The change detection process follows a three-phase matching algorithm:

  1. Exact Matches: Find objects that are completely identical (with whitespace normalization)
  2. Partial Matches: Find objects that are similar enough to be considered the same but with changes
  3. Leftovers: Classify remaining objects as either new or removed

Whitespace Normalization

All string comparisons use whitespace normalization to avoid false positives:

  • Leading and trailing whitespace is trimmed
  • Multiple consecutive whitespace characters are replaced with single spaces
  • Different types of whitespace (tabs, newlines) are converted to standard spaces
// These are considered identical:
"Product  Name\t\n" === "Product Name"
"  Hello    World  " === "Hello World"

Phase 1: Exact Matches

Objects are considered unchanged if they match exactly across all fields after whitespace normalization:

// Previous run
{
  "title": "MacBook Pro  ",
  "price": "$1999",
  "availability": "In Stock"
}

// Current run  
{
  "title": "MacBook Pro",
  "price": "$1999", 
  "availability": "In Stock"
}

Result: unchanged - No notification sent (whitespace differences ignored)

Phase 2: Partial Matches (Changed Objects)

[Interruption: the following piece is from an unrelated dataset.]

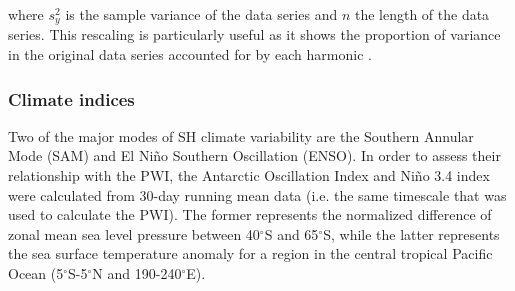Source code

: \noindent where $s_y^2$ is the sample variance of the data series and $n$ the length of the data series. This rescaling is particularly useful as it shows the proportion of variance in the original data series accounted for by each harmonic \citep{Wilks2011}.

\subsubsection{Climate indices}
Two of the major modes of SH climate variability are the Southern Annular Mode (SAM) and El Ni\~{n}o Southern Oscillation (ENSO). In order to assess their relationship with the PWI, the Antarctic Oscillation Index \citep[AOI;][]{Gong1999} and Ni\~{n}o 3.4 index \citep{Trenberth2001} were calculated from 30-day running mean data (i.e. the same timescale that was used to calculate the PWI). The former represents the normalized difference of zonal mean sea level pressure between 40$^{\circ}$S and 65$^{\circ}$S, while the latter represents the sea surface temperature anomaly for a region in the central tropical Pacific Ocean (5$^{\circ}$S-5$^{\circ}$N and 190-240$^{\circ}$E).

Objects are considered changed if they meet either of these criteria:

Key Field Matching (When Configured)

When key fields are configured in your monitoring setup, objects are matched based on these fields. ALL key fields must match for objects to be considered the same:

// Previous run
{
  "id": "12345",
  "title": "Product A",
  "price": "$100",
  "category": "Electronics"
}

// Current run
{
  "id": "12345",           // Key field matches
  "title": "Product A Pro", // Changed
  "price": "$150",         // Changed
  "category": "Tech"       // Changed
}

Result: changed - ID key field matches, so it’s the same object with updates

Key Field Behavior:

  • Key fields are defined in your monitoring configuration with isKeyField: true
  • Common key fields include: id, url, link, title
  • If ANY key field changes, objects are treated as removed + added (not changed)
  • Key field matching ignores whitespace differences

Traditional Field Match Ratio (Default Method)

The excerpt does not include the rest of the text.